— To do —
Output the entries exactly. Start at the first line, finish with the line containing "Product image URL", and omit the pictures.

(Dataset records)
=== Section Start ===

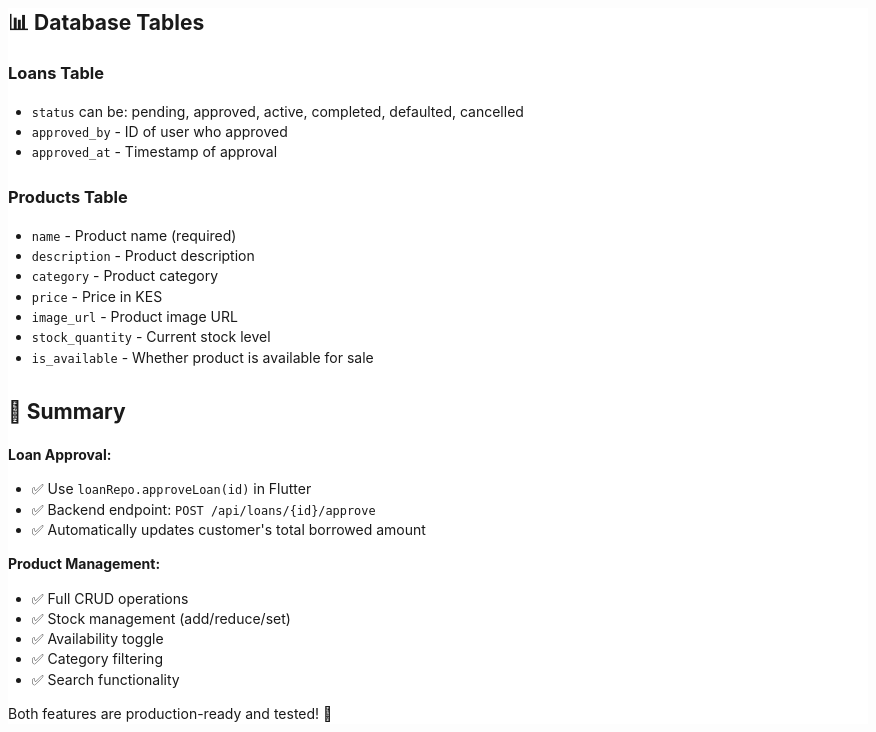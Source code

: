 ## 📊 Database Tables

### Loans Table
- `status` can be: pending, approved, active, completed, defaulted, cancelled
- `approved_by` - ID of user who approved
- `approved_at` - Timestamp of approval

### Products Table
- `name` - Product name (required)
- `description` - Product description
- `category` - Product category
- `price` - Price in KES
- `image_url` - Product image URL
- `stock_quantity` - Current stock level
- `is_available` - Whether product is available for sale

## 🎯 Summary

**Loan Approval:**
- ✅ Use `loanRepo.approveLoan(id)` in Flutter
- ✅ Backend endpoint: `POST /api/loans/{id}/approve`
- ✅ Automatically updates customer's total borrowed amount

**Product Management:**
- ✅ Full CRUD operations
- ✅ Stock management (add/reduce/set)
- ✅ Availability toggle
- ✅ Category filtering
- ✅ Search functionality

Both features are production-ready and tested! 🚀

=== Section End ===

— Result of the exercise —
Source code

: ## 📊 Database Tables

### Loans Table
- `status` can be: pending, approved, active, completed, defaulted, cancelled
- `approved_by` - ID of user who approved
- `approved_at` - Timestamp of approval

### Products Table
- `name` - Product name (required)
- `description` - Product description
- `category` - Product category
- `price` - Price in KES
- `image_url` - Product image URL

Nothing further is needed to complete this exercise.